“Ahí está el libro de quejas de la Diaco”, dijo y se dio la vuelta en la agencia de Zentral Plaza. Tenía poco sentido discutir con él. Es un empleado de una empresa que obliga a los usuarios a firmar un contrato en el que cedemos nuestra información para fines comerciales, una empresa que tiene la capacidad de que el Congreso les renueve las licencias electrónicas ad eternum sin pagar un centavo (al fisco, claro), una empresa que paga lo que quiere de impuestos, con técnicos que conversan sobre lo irrelevante de instalar o borrar aplicaciones a usuarios “porque no se dan cuenta”, una empresa sobre la que ni el Estado ni los medios ni los ciudadanos tenemos poderes.
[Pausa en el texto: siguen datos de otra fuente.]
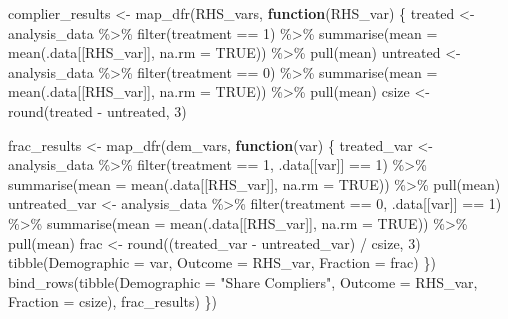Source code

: \documentclass[
  letterpaper,
  DIV=11,
  numbers=noendperiod]{scrartcl}
\newenvironment{Shaded}{\begin{snugshade}}{\end{snugshade}}
\newcommand{\AttributeTok}[1]{\textcolor[rgb]{0.40,0.45,0.13}{#1}}
\newcommand{\ConstantTok}[1]{\textcolor[rgb]{0.56,0.35,0.01}{#1}}
\newcommand{\ControlFlowTok}[1]{\textcolor[rgb]{0.00,0.23,0.31}{\textbf{#1}}}
\newcommand{\DecValTok}[1]{\textcolor[rgb]{0.68,0.00,0.00}{#1}}
\newcommand{\FunctionTok}[1]{\textcolor[rgb]{0.28,0.35,0.67}{#1}}
\newcommand{\NormalTok}[1]{\textcolor[rgb]{0.00,0.23,0.31}{#1}}
\newcommand{\OtherTok}[1]{\textcolor[rgb]{0.00,0.23,0.31}{#1}}
\newcommand{\SpecialCharTok}[1]{\textcolor[rgb]{0.37,0.37,0.37}{#1}}
\newcommand{\StringTok}[1]{\textcolor[rgb]{0.13,0.47,0.30}{#1}}
\begin{document}
\begin{Shaded}
\begin{Highlighting}[]
\NormalTok{complier\_results }\OtherTok{\textless{}{-}} \FunctionTok{map\_dfr}\NormalTok{(RHS\_vars, }\ControlFlowTok{function}\NormalTok{(RHS\_var) \{}
\NormalTok{  treated }\OtherTok{\textless{}{-}}\NormalTok{ analysis\_data }\SpecialCharTok{\%\textgreater{}\%} \FunctionTok{filter}\NormalTok{(treatment }\SpecialCharTok{==} \DecValTok{1}\NormalTok{) }\SpecialCharTok{\%\textgreater{}\%} \FunctionTok{summarise}\NormalTok{(}\AttributeTok{mean =} \FunctionTok{mean}\NormalTok{(.data[[RHS\_var]], }\AttributeTok{na.rm =} \ConstantTok{TRUE}\NormalTok{)) }\SpecialCharTok{\%\textgreater{}\%} \FunctionTok{pull}\NormalTok{(mean)}
\NormalTok{  untreated }\OtherTok{\textless{}{-}}\NormalTok{ analysis\_data }\SpecialCharTok{\%\textgreater{}\%} \FunctionTok{filter}\NormalTok{(treatment }\SpecialCharTok{==} \DecValTok{0}\NormalTok{) }\SpecialCharTok{\%\textgreater{}\%} \FunctionTok{summarise}\NormalTok{(}\AttributeTok{mean =} \FunctionTok{mean}\NormalTok{(.data[[RHS\_var]], }\AttributeTok{na.rm =} \ConstantTok{TRUE}\NormalTok{)) }\SpecialCharTok{\%\textgreater{}\%} \FunctionTok{pull}\NormalTok{(mean)}
\NormalTok{  csize }\OtherTok{\textless{}{-}} \FunctionTok{round}\NormalTok{(treated }\SpecialCharTok{{-}}\NormalTok{ untreated, }\DecValTok{3}\NormalTok{)}
  
\NormalTok{  frac\_results }\OtherTok{\textless{}{-}} \FunctionTok{map\_dfr}\NormalTok{(dem\_vars, }\ControlFlowTok{function}\NormalTok{(var) \{}
\NormalTok{    treated\_var }\OtherTok{\textless{}{-}}\NormalTok{ analysis\_data }\SpecialCharTok{\%\textgreater{}\%} \FunctionTok{filter}\NormalTok{(treatment }\SpecialCharTok{==} \DecValTok{1}\NormalTok{, .data[[var]] }\SpecialCharTok{==} \DecValTok{1}\NormalTok{) }\SpecialCharTok{\%\textgreater{}\%} \FunctionTok{summarise}\NormalTok{(}\AttributeTok{mean =} \FunctionTok{mean}\NormalTok{(.data[[RHS\_var]], }\AttributeTok{na.rm =} \ConstantTok{TRUE}\NormalTok{)) }\SpecialCharTok{\%\textgreater{}\%} \FunctionTok{pull}\NormalTok{(mean)}
\NormalTok{    untreated\_var }\OtherTok{\textless{}{-}}\NormalTok{ analysis\_data }\SpecialCharTok{\%\textgreater{}\%} \FunctionTok{filter}\NormalTok{(treatment }\SpecialCharTok{==} \DecValTok{0}\NormalTok{, .data[[var]] }\SpecialCharTok{==} \DecValTok{1}\NormalTok{) }\SpecialCharTok{\%\textgreater{}\%} \FunctionTok{summarise}\NormalTok{(}\AttributeTok{mean =} \FunctionTok{mean}\NormalTok{(.data[[RHS\_var]], }\AttributeTok{na.rm =} \ConstantTok{TRUE}\NormalTok{)) }\SpecialCharTok{\%\textgreater{}\%} \FunctionTok{pull}\NormalTok{(mean)}
\NormalTok{    frac }\OtherTok{\textless{}{-}} \FunctionTok{round}\NormalTok{((treated\_var }\SpecialCharTok{{-}}\NormalTok{ untreated\_var) }\SpecialCharTok{/}\NormalTok{ csize, }\DecValTok{3}\NormalTok{)}
    \FunctionTok{tibble}\NormalTok{(}\AttributeTok{Demographic =}\NormalTok{ var, }\AttributeTok{Outcome =}\NormalTok{ RHS\_var, }\AttributeTok{Fraction =}\NormalTok{ frac)}
\NormalTok{  \})}
  \FunctionTok{bind\_rows}\NormalTok{(}\FunctionTok{tibble}\NormalTok{(}\AttributeTok{Demographic =} \StringTok{"Share Compliers"}\NormalTok{, }\AttributeTok{Outcome =}\NormalTok{ RHS\_var, }\AttributeTok{Fraction =}\NormalTok{ csize), frac\_results)}
\NormalTok{\})}


\end{Highlighting}
\end{Shaded}
\end{document}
Pelearse por un centímetro de algo “tan insignificante” como la privacidad es perder el tiempo.
Pero es un debate que tenemos que tener como sociedad. “La privacidad es una ilusión”, titulaba uno de sus reportajes la revista Time hace poco, tras el escándalo de vigilancia permanente, perpetua, a la que Estados Unidos somete a sus ciudadanos y –sin derecho de reclamos– al resto de personas del planeta. Escándalo denunciado por Edward Snowden, a quien Rusia salvó de momento de una cadena perpetua en Estados Unidos. Todas las comunicaciones que hacemos podrán ser utilizadas –o ya lo son– por gobiernos y empresas para decidir si somos ciudadanos dignos, dignos de no ser considerados terroristas, o sujetos de aseguradoras de vida, o sujetos de crédito.
Y la batalla es muy desigual entre ciudadanos y Estados o empresas poderosas. ¿Cómo ponemos salvaguardas legales o barricadas técnicas para evitar que atropellen ese derecho tan importante de la privacidad? ¿Cómo evitamos que –como antes lo hacían los gobiernos autoritarios- los gobiernos demócratas y las empresas nos espíen? Los congresos, las fiscalías y los juzgados deberían construir y aplicar estas salvaguardas legales.
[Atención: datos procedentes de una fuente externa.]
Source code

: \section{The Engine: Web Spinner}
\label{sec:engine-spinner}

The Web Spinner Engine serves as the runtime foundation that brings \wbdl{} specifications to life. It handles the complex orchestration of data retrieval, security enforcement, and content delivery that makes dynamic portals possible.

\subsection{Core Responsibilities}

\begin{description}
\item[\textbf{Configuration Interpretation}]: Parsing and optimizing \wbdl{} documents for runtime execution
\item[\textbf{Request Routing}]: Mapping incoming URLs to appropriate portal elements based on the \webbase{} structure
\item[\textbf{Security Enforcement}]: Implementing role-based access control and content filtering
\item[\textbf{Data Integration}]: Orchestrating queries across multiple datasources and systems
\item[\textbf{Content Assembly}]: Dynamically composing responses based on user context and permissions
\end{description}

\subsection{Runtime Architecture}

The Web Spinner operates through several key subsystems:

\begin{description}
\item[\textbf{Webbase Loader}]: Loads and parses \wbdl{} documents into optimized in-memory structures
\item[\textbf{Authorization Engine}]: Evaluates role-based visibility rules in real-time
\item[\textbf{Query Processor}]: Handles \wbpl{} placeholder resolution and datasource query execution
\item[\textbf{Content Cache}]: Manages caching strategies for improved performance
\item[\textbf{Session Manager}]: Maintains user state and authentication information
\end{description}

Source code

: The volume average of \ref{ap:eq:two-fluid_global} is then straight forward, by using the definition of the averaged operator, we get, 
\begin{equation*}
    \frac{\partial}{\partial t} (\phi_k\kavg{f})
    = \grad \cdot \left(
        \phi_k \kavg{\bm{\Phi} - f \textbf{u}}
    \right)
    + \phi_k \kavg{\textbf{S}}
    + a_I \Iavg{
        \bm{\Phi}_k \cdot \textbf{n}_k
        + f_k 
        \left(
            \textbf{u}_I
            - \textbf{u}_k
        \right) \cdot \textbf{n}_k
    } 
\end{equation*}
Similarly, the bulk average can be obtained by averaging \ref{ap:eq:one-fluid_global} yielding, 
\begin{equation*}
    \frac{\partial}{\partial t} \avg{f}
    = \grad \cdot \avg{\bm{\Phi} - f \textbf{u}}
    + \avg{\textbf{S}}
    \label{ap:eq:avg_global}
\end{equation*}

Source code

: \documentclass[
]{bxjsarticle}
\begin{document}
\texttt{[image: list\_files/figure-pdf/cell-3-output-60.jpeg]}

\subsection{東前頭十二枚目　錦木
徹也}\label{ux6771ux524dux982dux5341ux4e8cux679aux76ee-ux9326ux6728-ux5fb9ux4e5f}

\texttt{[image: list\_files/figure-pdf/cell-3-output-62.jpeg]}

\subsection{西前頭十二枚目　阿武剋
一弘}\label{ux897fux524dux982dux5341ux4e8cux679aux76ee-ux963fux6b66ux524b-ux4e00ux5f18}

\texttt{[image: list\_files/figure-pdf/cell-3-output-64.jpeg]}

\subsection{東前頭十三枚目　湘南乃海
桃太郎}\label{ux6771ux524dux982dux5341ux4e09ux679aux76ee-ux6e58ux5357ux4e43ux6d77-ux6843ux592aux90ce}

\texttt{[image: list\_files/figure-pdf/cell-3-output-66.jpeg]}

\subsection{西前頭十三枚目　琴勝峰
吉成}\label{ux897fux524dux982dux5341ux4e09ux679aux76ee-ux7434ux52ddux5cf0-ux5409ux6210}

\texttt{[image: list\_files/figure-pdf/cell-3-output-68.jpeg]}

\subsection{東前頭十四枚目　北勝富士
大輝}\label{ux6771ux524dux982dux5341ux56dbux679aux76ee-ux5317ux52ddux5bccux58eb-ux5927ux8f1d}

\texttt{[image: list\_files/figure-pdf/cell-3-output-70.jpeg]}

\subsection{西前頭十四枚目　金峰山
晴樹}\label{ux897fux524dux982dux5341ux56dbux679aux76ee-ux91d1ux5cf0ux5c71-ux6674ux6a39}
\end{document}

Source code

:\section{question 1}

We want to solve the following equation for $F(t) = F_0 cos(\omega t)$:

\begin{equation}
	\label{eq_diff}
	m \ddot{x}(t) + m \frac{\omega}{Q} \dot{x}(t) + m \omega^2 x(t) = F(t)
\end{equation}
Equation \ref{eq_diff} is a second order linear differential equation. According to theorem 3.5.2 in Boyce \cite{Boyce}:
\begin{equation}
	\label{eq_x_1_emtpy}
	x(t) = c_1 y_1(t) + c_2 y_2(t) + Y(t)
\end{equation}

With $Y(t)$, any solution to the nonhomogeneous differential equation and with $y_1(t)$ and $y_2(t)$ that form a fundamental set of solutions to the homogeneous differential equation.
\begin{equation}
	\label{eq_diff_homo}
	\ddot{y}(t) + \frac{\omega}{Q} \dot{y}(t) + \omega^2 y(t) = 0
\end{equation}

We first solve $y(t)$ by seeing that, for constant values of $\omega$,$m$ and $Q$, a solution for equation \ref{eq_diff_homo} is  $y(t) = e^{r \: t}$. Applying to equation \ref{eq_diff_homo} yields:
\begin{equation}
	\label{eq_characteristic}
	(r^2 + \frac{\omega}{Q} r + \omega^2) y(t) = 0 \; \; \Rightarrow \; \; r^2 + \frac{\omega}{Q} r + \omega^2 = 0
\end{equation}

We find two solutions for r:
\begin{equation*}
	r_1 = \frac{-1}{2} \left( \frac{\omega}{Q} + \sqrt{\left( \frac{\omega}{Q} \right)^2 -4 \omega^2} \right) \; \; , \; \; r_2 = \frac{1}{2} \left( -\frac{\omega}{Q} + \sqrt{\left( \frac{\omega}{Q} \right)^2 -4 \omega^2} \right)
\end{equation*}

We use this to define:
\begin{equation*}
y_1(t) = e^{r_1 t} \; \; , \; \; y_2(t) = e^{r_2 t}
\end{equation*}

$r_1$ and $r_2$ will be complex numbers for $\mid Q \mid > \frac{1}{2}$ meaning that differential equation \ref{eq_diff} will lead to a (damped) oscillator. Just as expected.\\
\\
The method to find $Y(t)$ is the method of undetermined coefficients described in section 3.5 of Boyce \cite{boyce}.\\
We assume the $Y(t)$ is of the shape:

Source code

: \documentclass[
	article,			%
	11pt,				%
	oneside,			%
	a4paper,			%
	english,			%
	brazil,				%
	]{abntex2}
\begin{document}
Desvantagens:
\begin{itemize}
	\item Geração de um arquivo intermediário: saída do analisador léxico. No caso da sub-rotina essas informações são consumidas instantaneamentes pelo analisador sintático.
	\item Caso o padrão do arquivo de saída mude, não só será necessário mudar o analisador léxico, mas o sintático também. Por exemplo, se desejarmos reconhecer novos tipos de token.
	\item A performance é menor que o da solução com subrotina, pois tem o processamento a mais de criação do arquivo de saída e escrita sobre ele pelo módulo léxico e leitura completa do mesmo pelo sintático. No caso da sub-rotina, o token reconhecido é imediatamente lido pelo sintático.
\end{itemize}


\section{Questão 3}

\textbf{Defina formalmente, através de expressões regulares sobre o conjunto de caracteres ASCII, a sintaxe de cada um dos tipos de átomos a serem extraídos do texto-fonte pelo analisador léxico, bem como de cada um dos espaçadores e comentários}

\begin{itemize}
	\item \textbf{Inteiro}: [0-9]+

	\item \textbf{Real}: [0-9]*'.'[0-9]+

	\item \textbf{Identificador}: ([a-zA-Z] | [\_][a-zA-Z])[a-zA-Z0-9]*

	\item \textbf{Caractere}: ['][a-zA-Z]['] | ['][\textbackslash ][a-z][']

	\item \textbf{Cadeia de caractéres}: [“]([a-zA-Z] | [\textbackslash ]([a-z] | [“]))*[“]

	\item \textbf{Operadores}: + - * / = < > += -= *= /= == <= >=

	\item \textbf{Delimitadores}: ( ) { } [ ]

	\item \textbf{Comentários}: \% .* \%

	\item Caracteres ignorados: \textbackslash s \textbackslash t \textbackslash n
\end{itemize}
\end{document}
Es una de las pocas batallas en las que compartimos “principios y valores” los progresistas y los libertarios. ¿Pero por dónde empezamos? Supongo que el primer paso será crear conciencia. ¿Y cómo creamos conciencia en generaciones que crecen sin ninguna privacidad digital? Es un trabajo largo, que requerirá de mucha creatividad, pues como con la corrupción, los poderosos no nos espían porque necesiten, nos espían porque pueden.
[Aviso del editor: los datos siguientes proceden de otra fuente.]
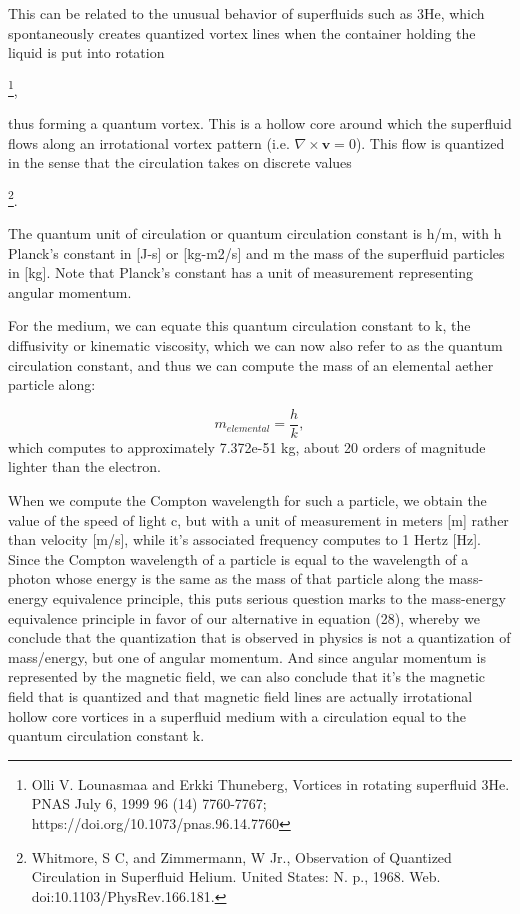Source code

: \documentclass[twoside,final]{article}
\begin{document}
{This can be related to the unusual behavior of superfluids such as 3He, which
spontaneously creates quantized vortex lines when the container holding the
liquid is put into rotation

\footnote{  Olli V. Lounasmaa and Erkki Thuneberg,
Vortices in rotating superfluid 3He. PNAS July 6, 1999 96 (14) 7760-7767;
https://doi.org/10.1073/pnas.96.14.7760 \par }, 

thus forming a quantum vortex.
This is a hollow core around which the superfluid flows along an irrotational
vortex pattern (i.e. $\nabla \times \boldsymbol v=0$). This flow is
quantized in the sense that the circulation takes on discrete values

\footnote{
Whitmore, S C, and Zimmermann, W Jr., Observation of Quantized Circulation in
Superfluid Helium. United States: N. p., 1968. Web. doi:10.1103/PhysRev.166.181.
\par }. 

The quantum unit of circulation or quantum circulation constant is h/m,
with h Planck's constant in [J-s] or [kg-m2/s] and m the mass of the superfluid
particles in [kg].  Note that Planck{}'s constant has a unit of measurement
representing angular momentum.

For the medium, we can equate this quantum circulation constant to k, the
diffusivity or kinematic viscosity, which we can now also refer to as the
quantum circulation constant, and thus we can compute the mass of an elemental
aether particle along:

\begin{equation}
m_{\mathit{elemental}}=\frac h k,
\end{equation}
which computes to approximately 7.372e-51 kg, about 20 orders of magnitude
lighter than the electron. 

When we compute the Compton wavelength for such a particle, we obtain the value
of the speed of light c, but with a unit of measurement in meters [m] rather
than velocity [m/s], while it's associated frequency computes to 1 Hertz [Hz].
Since the Compton wavelength of a particle is equal to the wavelength of a
photon whose energy is the same as the mass of that particle along the
mass-energy equivalence principle, this puts serious question marks to the
mass-energy equivalence principle in favor of our alternative in equation (28),
whereby we conclude that the quantization that is observed in physics is not a
quantization of mass/energy, but one of angular momentum. And since angular
momentum is represented by the magnetic field, we can also conclude that it's
the magnetic field that is quantized and that magnetic field lines are actually
irrotational hollow core vortices in a superfluid medium with a circulation
equal to the quantum circulation constant k. 




}
\end{document}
PS. Es tanto el cinismo nuestro que hay ocasiones en las que parecemos el país del rey desnudo. Qué casualidad que ahora el “súper-integro” magistrado Héctor Pérez Aguilera, que es el voto decisivo en la Corte de Constitucionalidad, sale diciendo que la Cicig lo presionó hace dos años. A mí me gustaría preguntarle si de casualidad alguien le habló también para su voto que echó por la borda el juicio a Ríos Montt con una monstruosidad jurídica. O si alguien le habla en algún momento para alguno de los votos decisivos sobre impuestos, sobre casos de la Cicig contra poderosos, o tantos temas que deciden el futuro del país.